What the task requires
Write the entries below out again exactly, but skip the pictures.

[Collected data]
━━━━━━━━━━━━━━━━━━━━
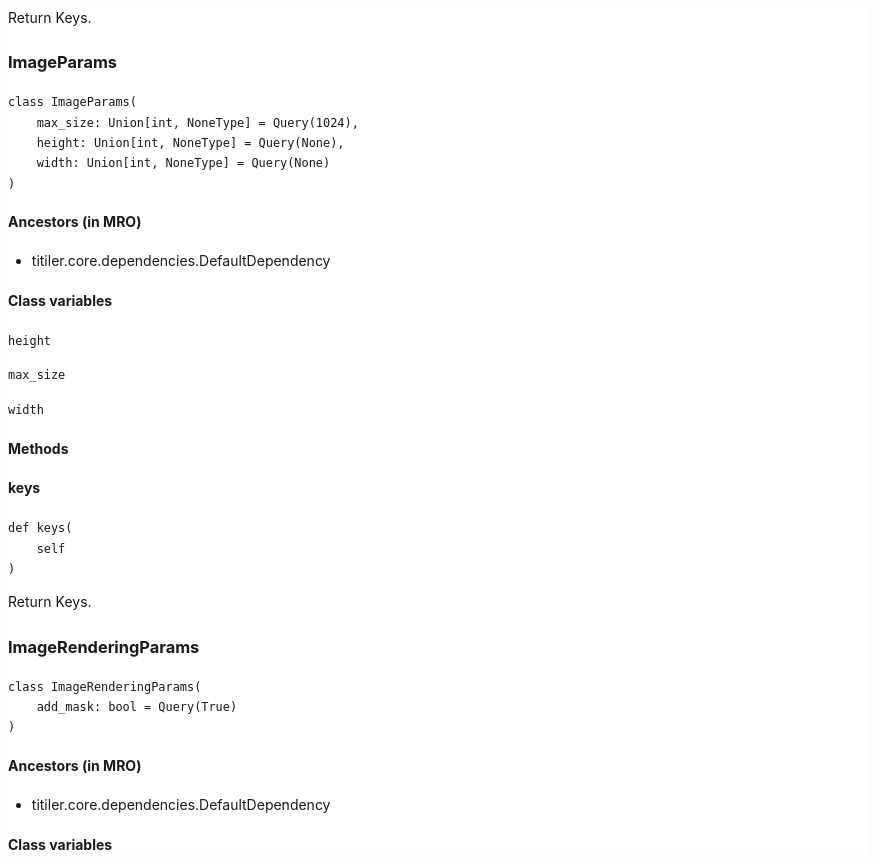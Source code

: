     
Return Keys.

### ImageParams

```python3
class ImageParams(
    max_size: Union[int, NoneType] = Query(1024),
    height: Union[int, NoneType] = Query(None),
    width: Union[int, NoneType] = Query(None)
)
```

#### Ancestors (in MRO)

* titiler.core.dependencies.DefaultDependency

#### Class variables

```python3
height
```

```python3
max_size
```

```python3
width
```

#### Methods

    
#### keys

```python3
def keys(
    self
)
```

    
Return Keys.

### ImageRenderingParams

```python3
class ImageRenderingParams(
    add_mask: bool = Query(True)
)
```

#### Ancestors (in MRO)

* titiler.core.dependencies.DefaultDependency

#### Class variables

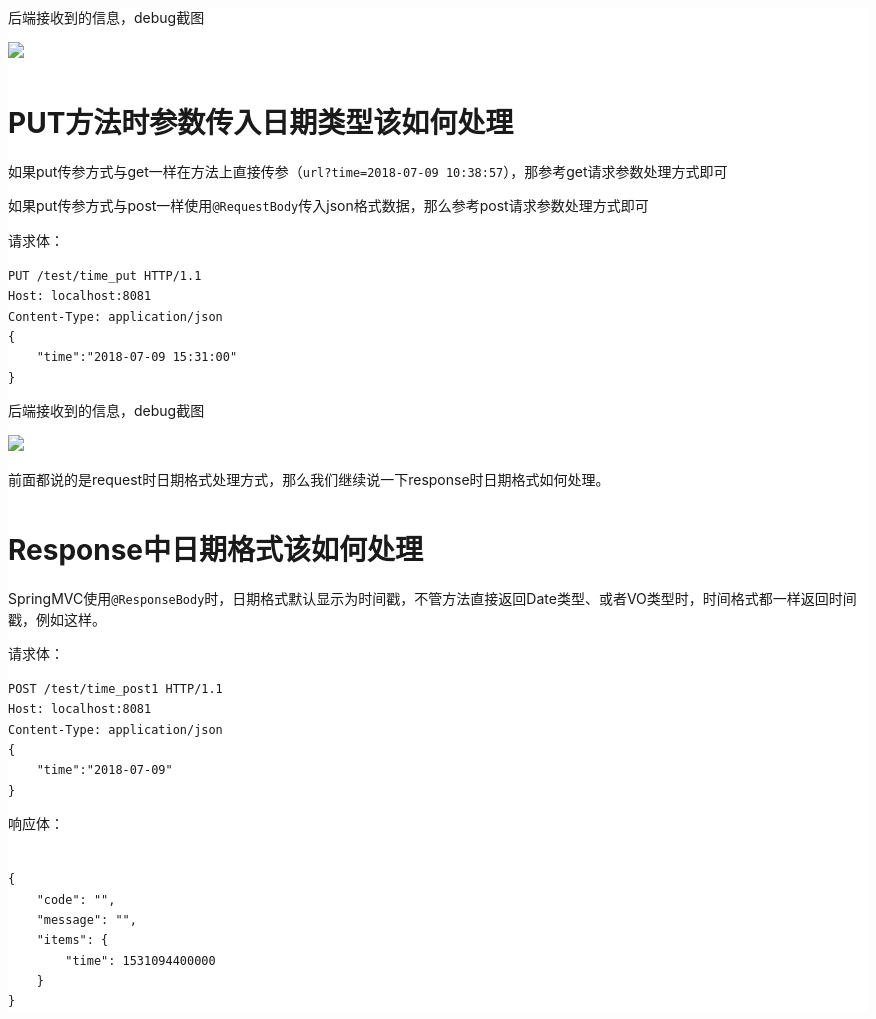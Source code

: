 后端接收到的信息，debug截图

![](/img/restful-date-convert/2.png)

# PUT方法时参数传入日期类型该如何处理

如果put传参方式与get一样在方法上直接传参（`url?time=2018-07-09 10:38:57`），那参考get请求参数处理方式即可

如果put传参方式与post一样使用`@RequestBody`传入json格式数据，那么参考post请求参数处理方式即可

请求体：

```
PUT /test/time_put HTTP/1.1
Host: localhost:8081
Content-Type: application/json
{
    "time":"2018-07-09 15:31:00"
}
```

后端接收到的信息，debug截图

![](/img/restful-date-convert/3.png)

前面都说的是request时日期格式处理方式，那么我们继续说一下response时日期格式如何处理。

# Response中日期格式该如何处理

SpringMVC使用`@ResponseBody`时，日期格式默认显示为时间戳，不管方法直接返回Date类型、或者VO类型时，时间格式都一样返回时间戳，例如这样。

请求体：

```
POST /test/time_post1 HTTP/1.1
Host: localhost:8081
Content-Type: application/json
{
    "time":"2018-07-09"
} 
```

响应体：

```

{
    "code": "",
    "message": "",
    "items": {
        "time": 1531094400000
    }
}
```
━━━━━━━━━━━━━━━━━━━━
Response for this exercise
Source code

:     
Return Keys.

### ImageParams

```python3
class ImageParams(
    max_size: Union[int, NoneType] = Query(1024),
    height: Union[int, NoneType] = Query(None),
    width: Union[int, NoneType] = Query(None)
)
```

#### Ancestors (in MRO)

* titiler.core.dependencies.DefaultDependency

#### Class variables

```python3
height
```

```python3
max_size
```

```python3
width
```

#### Methods

    
#### keys

```python3
def keys(
    self
)
```

    
Return Keys.

### ImageRenderingParams

```python3
class ImageRenderingParams(
    add_mask: bool = Query(True)
)
```

#### Ancestors (in MRO)

* titiler.core.dependencies.DefaultDependency

#### Class variables

Source code

: 后端接收到的信息，debug截图

![](/img/restful-date-convert/2.png)

# PUT方法时参数传入日期类型该如何处理

如果put传参方式与get一样在方法上直接传参（`url?time=2018-07-09 10:38:57`），那参考get请求参数处理方式即可

如果put传参方式与post一样使用`@RequestBody`传入json格式数据，那么参考post请求参数处理方式即可

请求体：

```
PUT /test/time_put HTTP/1.1
Host: localhost:8081
Content-Type: application/json
{
    "time":"2018-07-09 15:31:00"
}
```

后端接收到的信息，debug截图

![](/img/restful-date-convert/3.png)

前面都说的是request时日期格式处理方式，那么我们继续说一下response时日期格式如何处理。

# Response中日期格式该如何处理

SpringMVC使用`@ResponseBody`时，日期格式默认显示为时间戳，不管方法直接返回Date类型、或者VO类型时，时间格式都一样返回时间戳，例如这样。

请求体：

```
POST /test/time_post1 HTTP/1.1
Host: localhost:8081
Content-Type: application/json
{
    "time":"2018-07-09"
} 
```

响应体：

```

{
    "code": "",
    "message": "",
    "items": {
        "time": 1531094400000
    }
}
```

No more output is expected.